Save Your Data? Maybe, Maybe Not!
Rather than saving every piece of data by default, enterprises should evaluate their data and assess whether keeping it is a potential value or a potential risk.
- By Mike Schiff
- May 20, 2016
Decreasing storage costs, increasing processing power, distributed and cloud-based storage, and the rise of big data analytics have encouraged many organizations to save data that, in the past, they might have purged. In fact, many organizations seem to have developed the attitude that even if they can't think of a compelling reason to retain certain data, they might find a use for it in the future, so why not save it anyway?
While I have advocated retaining data by default even if its future potential were slim, the massive volume of data currently being generated by a growing cadre of sources (think the Internet of Things) has led me to qualify my opinion.
When Retaining Data Might Be Beneficial
Consider, for example, your tax return. Most people know that the IRS has three years to audit your return (the clock starts ticking from the latter of the April tax filing deadline or the date you file your return), but if you omit more than 25 percent of your income, the deadline extends to six years. If you file a fraudulent or false return (you didn't claim your dog as a dependent, did you?), there is no deadline.
Even if there is insufficient processing power today to process, catalogue, and cross-reference all the data the IRS collects, advances in technology could make it possible in the future. As hypothetical examples, consider a situation where the IRS matches medical deductions against healthcare provider receipts or home office deductions in a rental apartment against the landlord's receipts.
In these situations, the IRS would certainly be justified (privacy issues aside) in retaining much of the detailed data they are collecting today because they could potentially analyze it for fraud at a later date.
Healthcare is another example of an industry that may benefit by retaining data that is currently of little use. Collecting massive volumes of data involving symptoms, treatments, patient genetics, test results, output (perhaps continuous) from monitoring devices, and ultimate outcomes will almost certainly yield major benefits once it can be analyzed. Future analytics might find early predictors, minimize deleterious effects, and even provide customized treatments.
When to Think Twice
Despite continued technical advances, storage costs will never reach zero. The amount of data generated each year is increasing exponentially and you must also consider the associated backup and administrative costs.
Data breaches, and the cost of remediation and loss of confidence in the breached organization, increase the risks associated with saving every single bit (pun intended!) of data. Additional risk factors include privacy concerns, transborder data flow regulations, and country-specific laws and regulations governing what data -- especially consumer-related data -- can be collected and retained.

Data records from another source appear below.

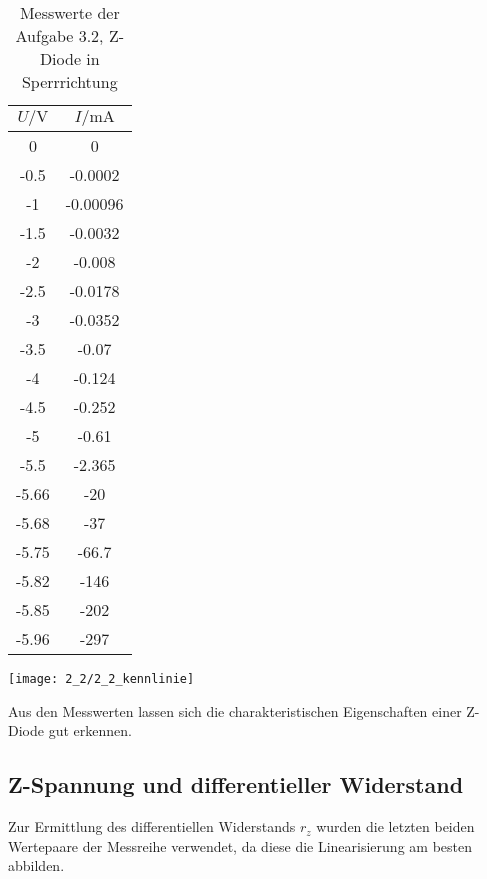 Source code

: \documentclass[a4paper, 12pt]{article}
\begin{document}
\begin{multicols}{2}
\begin{center}
  \begin{table}[H]
\begin{center}
\begin{tabular}{@{}c|c@{}}
\toprule
$U / \si{\volt}$     & $I / \si{\milli\ampere}$        \\ \midrule
0     & 0        \\
-0.5  & -0.0002  \\
-1    & -0.00096 \\
-1.5  & -0.0032  \\
-2    & -0.008   \\
-2.5  & -0.0178  \\
-3    & -0.0352  \\
-3.5  & -0.07    \\
-4    & -0.124   \\
-4.5  & -0.252   \\
-5    & -0.61    \\
-5.5  & -2.365   \\
-5.66 & -20      \\
-5.68 & -37      \\
-5.75 & -66.7    \\
-5.82 & -146     \\
-5.85 & -202     \\
-5.96 & -297     \\ \bottomrule
\end{tabular}
\end{center}
\caption{Messwerte der Aufgabe 3.2, Z-Diode in Sperrrichtung}
\end{table}

\end{center}
\end{multicols}



\begin{center}
 \texttt{[image: 2\_2/2\_2\_kennlinie]}
\end{center}

Aus den Messwerten lassen sich die charakteristischen Eigenschaften einer
Z-Diode gut erkennen.

\subsection{Z-Spannung und differentieller Widerstand}

Zur Ermittlung des differentiellen Widerstands $r_z$ wurden die letzten beiden
Wertepaare der Messreihe verwendet, da diese die Linearisierung am besten
abbilden.
\end{document}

Furthermore, there are other reasons for not retaining data. Some organizations have a policy of deleting data as soon as it is no longer needed for operational purposes to avoid having to turn this data over to adversaries in the event of a lawsuit. These organizations need to recognize, however, that governmental compliance may require that some data be retained (perhaps in archival storage) long after it is of any true value to the organization.
What's the Bottom Line?
In 2009 I published my Data Axioms in an article I wrote for TDWI's BI This Week. One of these, which I first presented at an industry conference in the mid-1990s, was:
Data in a warehouse is like clothes in a closet; even if we haven't accessed some data in two years, we still tend not to throw it away.
This is still true today. Although I believe that saving historical data potentially provides many benefits, data also ages and can lose value over time.
Consequently, you should continually evaluate your retention policies against current and expected needs. At the very least, periodically review archived data to see if it is now obsolete and should (if not required for compliance purposes) be purged.
Michael A. Schiff is founder and principal analyst of MAS Strategies, which specializes in formulating effective data warehousing strategies. With more than four decades of industry experience as a developer, user, consultant, vendor, and industry analyst, Mike is an expert in developing, marketing, and implementing solutions that transform operational data into useful decision-enabling information.
His prior experience as an IT director and systems and programming manager provide him with a thorough understanding of the technical, business, and political issues that must be addressed for any successful implementation. With Bachelor and Master of Science degrees from MIT's Sloan School of Management and as a certified financial planner, Mike can address both the technical and financial aspects of data warehousing and business intelligence.